Man injects sleeping wife with HIV

An HIV-positive man injected his wife with his own blood while she slept, infecting her with the virus that causes Aids.

It is believed the man wanted to give her the disease so she would start having sex with him again. She told police he also hoped it would prevent her from finding another man and leaving him.

The man, 35, admitted infecting his wife, in the first case of its kind in New Zealand. In other cases, HIV-positive people have infected others through unprotected sex.

The man has been remanded in prison awaiting sentence for wilfully infecting another with a disease, an offence that carries a maximum 14 years' imprisonment. The pair cannot be identified.

In court documents, the woman, 33, described how her husband twice pricked her with a sewing needle laced with his infected blood as she slept and how she once caught him handling a syringe full of his blood.

In the year before the man pricked his now-estranged wife, the couple had been experiencing relationship problems, in part because of the woman's refusal to have sex with him, as she feared she would contract the disease.

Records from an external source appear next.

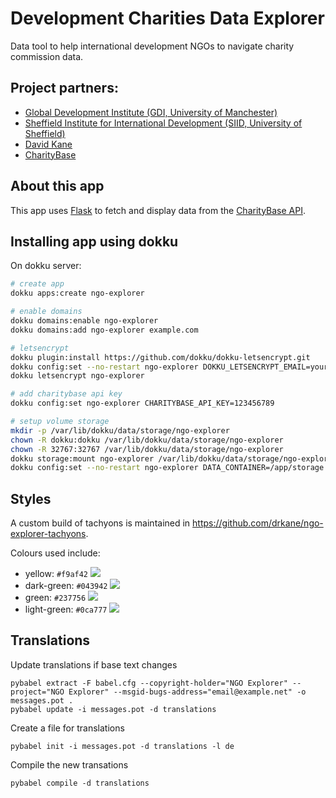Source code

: # Development Charities Data Explorer

Data tool to help international development NGOs to navigate charity commission data.

## Project partners:

- [Global Development Institute (GDI, University of Manchester)](http://siid.group.shef.ac.uk/)
- [Sheffield Institute for International Development (SIID, University of Sheffield)](https://www.gdi.manchester.ac.uk/)
- [David Kane](https://dkane.net/)
- [CharityBase](https://charitybase.uk/)

## About this app

This app uses [Flask](http://flask.pocoo.org/) to fetch and display data from the
[CharityBase API](https://charity-base.github.io/charity-base-docs).

## Installing app using dokku

On dokku server:

```bash
# create app
dokku apps:create ngo-explorer

# enable domains
dokku domains:enable ngo-explorer
dokku domains:add ngo-explorer example.com

# letsencrypt
dokku plugin:install https://github.com/dokku/dokku-letsencrypt.git
dokku config:set --no-restart ngo-explorer DOKKU_LETSENCRYPT_EMAIL=your@email.tld
dokku letsencrypt ngo-explorer

# add charitybase api key
dokku config:set ngo-explorer CHARITYBASE_API_KEY=123456789

# setup volume storage
mkdir -p /var/lib/dokku/data/storage/ngo-explorer
chown -R dokku:dokku /var/lib/dokku/data/storage/ngo-explorer
chown -R 32767:32767 /var/lib/dokku/data/storage/ngo-explorer
dokku storage:mount ngo-explorer /var/lib/dokku/data/storage/ngo-explorer:/app/storage
dokku config:set --no-restart ngo-explorer DATA_CONTAINER=/app/storage
```

## Styles

A custom build of tachyons is maintained in <https://github.com/drkane/ngo-explorer-tachyons>.

Colours used include:

 - yellow: `#f9af42` ![](https://dummyimage.com/50x20/f9b042/000&text=+)    
 - dark-green: `#043942` ![](https://dummyimage.com/50x20/043942/000&text=+) 
 - green: `#237756` ![](https://dummyimage.com/50x20/237756/000&text=+) 
 - light-green: `#0ca777` ![](https://dummyimage.com/50x20/0ca777/000&text=+) 

 ## Translations

Update translations if base text changes 

```
pybabel extract -F babel.cfg --copyright-holder="NGO Explorer" --project="NGO Explorer" --msgid-bugs-address="email@example.net" -o messages.pot .
pybabel update -i messages.pot -d translations
```

Create a file for translations

```
pybabel init -i messages.pot -d translations -l de
```

Compile the new transations

```
pybabel compile -d translations
```



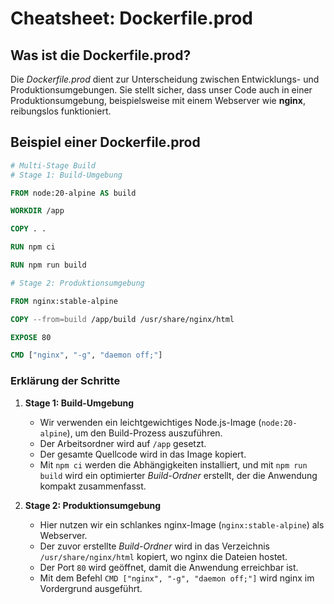 # Cheatsheet: **Dockerfile.prod**

## **Was ist die Dockerfile.prod?**

Die _Dockerfile.prod_ dient zur Unterscheidung zwischen Entwicklungs- und Produktionsumgebungen. Sie stellt sicher, dass unser Code auch in einer Produktionsumgebung, beispielsweise mit einem Webserver wie **nginx**, reibungslos funktioniert.

## **Beispiel einer Dockerfile.prod**

```dockerfile
# Multi-Stage Build
# Stage 1: Build-Umgebung

FROM node:20-alpine AS build

WORKDIR /app

COPY . .

RUN npm ci

RUN npm run build

# Stage 2: Produktionsumgebung

FROM nginx:stable-alpine

COPY --from=build /app/build /usr/share/nginx/html

EXPOSE 80

CMD ["nginx", "-g", "daemon off;"]
```

### **Erklärung der Schritte**

1. **Stage 1: Build-Umgebung**

   - Wir verwenden ein leichtgewichtiges Node.js-Image (`node:20-alpine`), um den Build-Prozess auszuführen.
   - Der Arbeitsordner wird auf `/app` gesetzt.
   - Der gesamte Quellcode wird in das Image kopiert.
   - Mit `npm ci` werden die Abhängigkeiten installiert, und mit `npm run build` wird ein optimierter _Build-Ordner_ erstellt, der die Anwendung kompakt zusammenfasst.

2. **Stage 2: Produktionsumgebung**
   - Hier nutzen wir ein schlankes nginx-Image (`nginx:stable-alpine`) als Webserver.
   - Der zuvor erstellte _Build-Ordner_ wird in das Verzeichnis `/usr/share/nginx/html` kopiert, wo nginx die Dateien hostet.
   - Der Port `80` wird geöffnet, damit die Anwendung erreichbar ist.
   - Mit dem Befehl `CMD ["nginx", "-g", "daemon off;"]` wird nginx im Vordergrund ausgeführt.
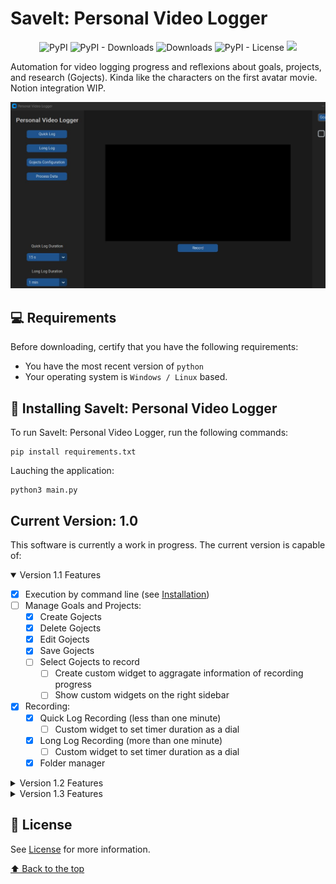 # SaveIt: Personal Video Logger

<div align="center">

![PyPI](https://img.shields.io/pypi/v/customtkinter)
![PyPI - Downloads](https://img.shields.io/pypi/dm/customtkinter?color=green&label=downloads)
![Downloads](https://static.pepy.tech/personalized-badge/customtkinter?period=total&units=international_system&left_color=grey&right_color=green&left_text=downloads)
![PyPI - License](https://img.shields.io/pypi/l/customtkinter)
![](https://tokei.rs/b1/github/tomschimansky/customtkinter)

</div>

Automation for video logging progress and reflexions about goals, projects, and research (Gojects). Kinda like the characters on the first avatar movie. Notion integration WIP.


<img src="./utils/example.JPG" alt="Main Menu">

## 💻 Requirements

Before downloading, certify that you have the following requirements:
* You have the most recent version of `python`
* Your operating system is `Windows / Linux` based.

## 🚀 Installing SaveIt: Personal Video Logger

To run SaveIt: Personal Video Logger, run the following commands:

```
pip install requirements.txt
```

Lauching the application:

```
python3 main.py
```
## Current Version: 1.0 

This software is currently a work in progress. The current version is capable of:

<details open>
<summary>Version 1.1 Features</summary>

- [x] Execution by command line (see [Installation](#🚀-Installing-SaveIt:-Personal-Video-Logger))
- [ ] Manage Goals and Projects:
  - [x] Create Gojects
  - [x] Delete Gojects
  - [x] Edit Gojects
  - [x] Save Gojects
  - [ ] Select Gojects to record
    - [ ] Create custom widget to aggragate information of recording progress
    - [ ] Show custom widgets on the right sidebar
- [x] Recording:
  - [x] Quick Log Recording (less than one minute)
    - [ ] Custom widget to set timer duration as a dial
  - [x] Long Log Recording (more than one minute)
    - [ ] Custom widget to set timer duration as a dial
  - [x] Folder manager 

</details>

<details>
<summary>Version 1.2 Features</summary>

- [ ] Execution by executable
- [ ] Recording:
  - [ ] Show recording on the main menu (currently opens up another window)
    - [ ] Create progress bar for the whole duration of the log
    - [ ] Create button to stop current log and go to next one
    - [ ] Create button to go to next section of current log
    - [ ] Create button to stop recording
  - [ ] Create sections for each log (not restricted to):
    - [ ] Introduction
    - [ ] Reflexion
    - [ ] Conclusion
- [ ] Log Data Processing
  - [ ] Audio Transcription
  - [ ] Computer Vision Sentiment Analysis
  - [ ] Log Manager:
    - [ ] Compile Logs
    - [ ] Compress Logs Compilation
    - [ ] Clean Logs Older Than 6 months
    - [ ] Generate Report with overall sentiment and summary of reflexions
</details>


<details>
<summary>Version 1.3 Features</summary>

- [ ] Video Player:
  - [ ] Create class to play recording on the main menu:
    - [ ] Select and play older logs
    - [ ] Play other videos
- [ ] Notion API integration
  - [ ] Import
  - [ ] Edit and Save

</details>

## 📝 License

See [License](LICENSE) for more information.

[⬆ Back to the top](#SaveIt:-Personal-Video-Logger)<br>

She had tested negative for the human immuno-deficiency virus (HIV) on at least four occasions before the year-long abstinence, so police were certain the needle stick had caused her to be infected.

In her evidence, the woman said when she confronted the husband with the diagnosis late last year he admitted dipping a "sewing needle" in his blood and pricking her with it.

"All he said [was] he was sorry. He said: 'I used needles on you because I wanted you to be the same as me so that you can live with me and you won't leave me'."

The man discovered he was HIV-positive during health checks imposed on the family upon arrival in New Zealand in 2004. Tests on the woman and their children showed they were not infected with the virus.

The couple received support from the Auckland Infectious Disease Centre and refugee services, and continued to live together, taking precautions against infecting others. The couple had protected sex for a number of years until 2007, when the woman became too scared of contracting the virus and insisted on abstinence.

The woman told the court: "I just wanted to maintain the relationship for the sake of the children ... He insisted on staying and he mentioned that he was not worried about sex ... any more. All he wanted [was] to see the children grow with both parents under one roof."

Then in May last year she discovered a sting-like mark on her left thigh. "After having a shower I put some lotion on myself and I could feel pain on my thigh. When I looked at it, it was turning red like a circle, getting bigger and bigger."

Later that morning, when she returned home from her nursing studies unexpectedly, she saw her husband in the bedroom with a syringe full of blood.

She said he pushed past her and walked away, refusing to talk about it. She searched the rubbish for evidence of the syringe but found nothing.

Two days later she awoke to a stinging feeling in her leg. "In my sleep I felt a prick on my leg. I got up ... and I flicked the blankets ... I looked at [the husband] and he was wide awake."

She asked him if he had pricked her and he said no. Later she found evidence of "blood sprinkles" on their duvet, which she says her husband tried to hide from her.

Concerned by his behaviour, she told him to leave the house. It was only in September, when her doctor suggested a test at a routine check-up, that she found she was HIV-positive.

A nurse who had been caring for the family was present when the woman met her GP to receive the news. In her evidence to the court, the nurse said: "At this meeting [the woman] was beside herself with emotion. [She] could not work out how she had got HIV because she stated that she had not sex with her partner for about a year."

The following month the nurse returned a phone call from the woman to hear her hysterical.

"The first words she said to me were, 'He did it', or something to that effect. [She] was crying and I asked her if I could speak to [the husband]. [He] came to the phone and I asked, 'Is this true?' He only replied that he needed to come and see me."

The nurse and an infectious disease specialist then met the couple.

"During that conversation [the husband] continued to cry and repeated, 'Please forgive me'."

Police charged the man in October last year when the pair went to the local police station so the woman could make a formal complaint.

At first he was also charged with recklessly causing grievous bodily harm, but the charge was withdrawn when he pleaded guilty to the other charge earlier this year.

He is due to be sentenced in the Auckland High Court early next year. Simon Harger-Forde of the New Zealand Aids Foundation said the the organisation had never heard of a victim being infected in such a way "and with such intent".

"We are deeply shocked and saddened by the deliberate and intentional nature of the HIV transmission that is reported to have occurred in this case."

He urged New Zealanders to view the case as an isolated incident.


* A man admits pricking his wife with a needle laced with his blood, after the couple stopped having sex because he was HIV-positive.

* Train driver Glenn Mills accused of infecting seven people with HIV and attempting to infect another seven through unprotected sex; he died in prison last week while charges were before the courts.

* A man was sentenced to 312 years in prison after infecting his girlfriend with HIV via unprotected sex. He repeatedly told her he did not have the disease.